PROVIDED INFORMATION ▸

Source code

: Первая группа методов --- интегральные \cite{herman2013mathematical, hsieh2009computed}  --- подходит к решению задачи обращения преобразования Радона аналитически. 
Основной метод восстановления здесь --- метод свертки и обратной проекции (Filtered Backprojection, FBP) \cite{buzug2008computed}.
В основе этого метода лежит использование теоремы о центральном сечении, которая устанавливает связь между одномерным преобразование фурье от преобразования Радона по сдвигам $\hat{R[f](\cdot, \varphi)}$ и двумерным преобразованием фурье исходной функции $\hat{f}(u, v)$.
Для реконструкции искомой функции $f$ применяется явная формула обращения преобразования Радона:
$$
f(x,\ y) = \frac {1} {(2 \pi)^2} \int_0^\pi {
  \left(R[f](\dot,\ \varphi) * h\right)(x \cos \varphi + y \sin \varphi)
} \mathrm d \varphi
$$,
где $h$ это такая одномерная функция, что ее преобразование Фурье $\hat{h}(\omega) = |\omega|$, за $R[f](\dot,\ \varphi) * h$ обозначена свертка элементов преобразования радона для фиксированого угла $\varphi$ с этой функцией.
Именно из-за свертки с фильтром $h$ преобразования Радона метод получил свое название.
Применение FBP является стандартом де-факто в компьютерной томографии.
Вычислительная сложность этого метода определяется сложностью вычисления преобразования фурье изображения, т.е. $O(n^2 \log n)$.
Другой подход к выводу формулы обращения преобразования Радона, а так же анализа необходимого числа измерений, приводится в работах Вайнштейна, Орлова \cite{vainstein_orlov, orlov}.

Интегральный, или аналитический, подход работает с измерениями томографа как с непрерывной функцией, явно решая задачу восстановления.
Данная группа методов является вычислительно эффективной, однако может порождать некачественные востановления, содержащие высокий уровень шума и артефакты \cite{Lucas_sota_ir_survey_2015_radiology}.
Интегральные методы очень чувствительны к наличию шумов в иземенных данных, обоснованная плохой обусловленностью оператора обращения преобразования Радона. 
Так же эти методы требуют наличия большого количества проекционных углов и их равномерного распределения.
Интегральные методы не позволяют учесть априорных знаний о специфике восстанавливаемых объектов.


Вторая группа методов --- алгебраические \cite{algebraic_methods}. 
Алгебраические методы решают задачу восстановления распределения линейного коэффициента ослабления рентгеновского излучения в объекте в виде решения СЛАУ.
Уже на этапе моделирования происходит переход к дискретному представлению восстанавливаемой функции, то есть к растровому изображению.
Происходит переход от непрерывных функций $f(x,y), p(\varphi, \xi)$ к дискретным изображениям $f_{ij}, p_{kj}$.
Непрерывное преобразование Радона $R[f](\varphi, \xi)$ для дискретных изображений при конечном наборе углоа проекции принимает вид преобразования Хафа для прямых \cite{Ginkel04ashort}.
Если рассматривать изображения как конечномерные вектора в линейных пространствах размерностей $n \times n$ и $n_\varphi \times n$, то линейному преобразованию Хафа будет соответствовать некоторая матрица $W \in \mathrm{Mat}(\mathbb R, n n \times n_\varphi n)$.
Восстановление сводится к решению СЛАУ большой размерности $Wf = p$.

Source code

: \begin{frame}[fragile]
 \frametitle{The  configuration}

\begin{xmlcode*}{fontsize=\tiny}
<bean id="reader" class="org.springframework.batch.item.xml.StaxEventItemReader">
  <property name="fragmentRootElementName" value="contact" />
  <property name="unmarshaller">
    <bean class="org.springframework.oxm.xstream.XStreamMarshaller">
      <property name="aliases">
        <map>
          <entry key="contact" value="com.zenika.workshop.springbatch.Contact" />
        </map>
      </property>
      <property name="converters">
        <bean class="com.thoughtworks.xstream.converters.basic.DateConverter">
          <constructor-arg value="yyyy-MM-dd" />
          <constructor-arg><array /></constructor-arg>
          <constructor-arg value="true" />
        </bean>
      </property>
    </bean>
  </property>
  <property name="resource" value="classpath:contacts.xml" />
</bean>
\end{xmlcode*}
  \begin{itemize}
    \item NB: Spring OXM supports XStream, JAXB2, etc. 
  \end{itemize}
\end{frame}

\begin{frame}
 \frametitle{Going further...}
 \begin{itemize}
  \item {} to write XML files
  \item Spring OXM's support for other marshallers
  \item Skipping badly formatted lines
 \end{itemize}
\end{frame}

EXERCISE AIM ▸ Give back, word for word, the lines from the one with "<constructor-arg><array /></constructor-arg>" through the last line of the entries, both included, and no other line.

SOLVED PROBLEM ▸
          <constructor-arg><array /></constructor-arg>
          <constructor-arg value="true" />
        </bean>
      </property>
    </bean>
  </property>
  <property name="resource" value="classpath:contacts.xml" />
</bean>
\end{xmlcode*}
  \begin{itemize}
    \item NB: Spring OXM supports XStream, JAXB2, etc. 
  \end{itemize}
\end{frame}

\begin{frame}
 \frametitle{Going further...}
 \begin{itemize}
  \item {} to write XML files
  \item Spring OXM's support for other marshallers
  \item Skipping badly formatted lines
 \end{itemize}
\end{frame}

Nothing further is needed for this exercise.